1. The level of TRUST you gain from a person.

2. The level of CREDBILITY you have with a person.

3. The amount of VALUE that you deliver to a person.

Trust
Trust is defined as firm reliance on the integrity, ability or character if a person or thing. In business, trust is a hard won attribute and can only be achieved over time. In our programs, we emphasize that building trust is not an event, but a process that takes place over a period of time. To gain trust, you have to think ahead and consider the consequences of every decision you make in a business setting. What impact will my decision have on the level of trust I am trying to develop?

Credibility
Credibility is the quality, capability, or power to elicit belief. SNI focuses on one’s personal ability to get a person/customer to believe that you are the best resource available at any given point to deliver whatever they need to be successful. In our programs, we teach that the best way to get what you want from is to help the other side get what they want. In a tough economy, everyone is looking out for their own best interests, whether it is saving money, extracting additional value or reducing risk. By being transparent enough to demonstrate that you care about more than the bottom line and confidently approaching objections and challenges with straight talk and follow through – you can increase your credibility significantly.

Value
Value is receiving fair value in return for any investment – be it money, time or effort.
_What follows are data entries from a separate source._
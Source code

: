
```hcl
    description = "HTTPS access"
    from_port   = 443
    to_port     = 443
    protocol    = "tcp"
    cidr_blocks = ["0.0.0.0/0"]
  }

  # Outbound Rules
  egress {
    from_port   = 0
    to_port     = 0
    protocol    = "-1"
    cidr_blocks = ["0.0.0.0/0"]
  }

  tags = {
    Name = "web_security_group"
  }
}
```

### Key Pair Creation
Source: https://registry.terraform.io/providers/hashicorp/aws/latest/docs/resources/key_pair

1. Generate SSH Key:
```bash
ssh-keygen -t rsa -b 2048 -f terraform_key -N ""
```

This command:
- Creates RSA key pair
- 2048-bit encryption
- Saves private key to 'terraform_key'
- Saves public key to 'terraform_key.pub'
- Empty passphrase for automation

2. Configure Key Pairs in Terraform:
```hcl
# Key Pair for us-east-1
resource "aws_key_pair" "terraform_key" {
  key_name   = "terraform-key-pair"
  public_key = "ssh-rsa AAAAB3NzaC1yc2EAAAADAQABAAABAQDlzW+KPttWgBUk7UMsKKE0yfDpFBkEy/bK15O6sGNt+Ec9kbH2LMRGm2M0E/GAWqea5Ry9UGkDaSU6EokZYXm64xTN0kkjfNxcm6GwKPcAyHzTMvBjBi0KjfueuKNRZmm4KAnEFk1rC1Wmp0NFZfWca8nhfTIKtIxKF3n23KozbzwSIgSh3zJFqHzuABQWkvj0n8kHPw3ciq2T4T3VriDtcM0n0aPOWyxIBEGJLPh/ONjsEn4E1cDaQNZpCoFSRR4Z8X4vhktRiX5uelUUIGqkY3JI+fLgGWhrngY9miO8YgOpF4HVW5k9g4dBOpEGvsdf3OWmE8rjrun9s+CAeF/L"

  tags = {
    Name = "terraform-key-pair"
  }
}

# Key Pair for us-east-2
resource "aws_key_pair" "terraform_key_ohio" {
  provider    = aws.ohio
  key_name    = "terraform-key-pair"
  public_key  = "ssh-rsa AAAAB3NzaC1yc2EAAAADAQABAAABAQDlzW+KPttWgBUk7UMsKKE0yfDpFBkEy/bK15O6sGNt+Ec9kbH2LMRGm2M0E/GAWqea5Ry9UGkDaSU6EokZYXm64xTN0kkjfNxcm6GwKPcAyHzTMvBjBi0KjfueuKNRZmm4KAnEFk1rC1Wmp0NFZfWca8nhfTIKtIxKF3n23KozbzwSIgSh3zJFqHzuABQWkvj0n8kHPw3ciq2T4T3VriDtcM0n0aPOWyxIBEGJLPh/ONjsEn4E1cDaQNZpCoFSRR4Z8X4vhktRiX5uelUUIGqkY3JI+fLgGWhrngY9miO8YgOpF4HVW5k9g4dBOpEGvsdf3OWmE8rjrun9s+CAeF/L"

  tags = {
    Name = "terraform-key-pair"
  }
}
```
Your products and services have to be perceived to have value in order to sustain a business relationship. Sales professionals are usually well-versed in stating a value proposition for their products and services, but the critical factor in building value is identifying what is most important to the other side at any given point in time. A low price might be a good value in most situations, but you may leave money on the table by failing to discover that quicker delivery, personal service or flexibility in payment terms can be more important in turbulent economic times. SNI teaches that consistent, effective probing is the only way to ensure that you fully understand the best value you can offer as the business environment changes.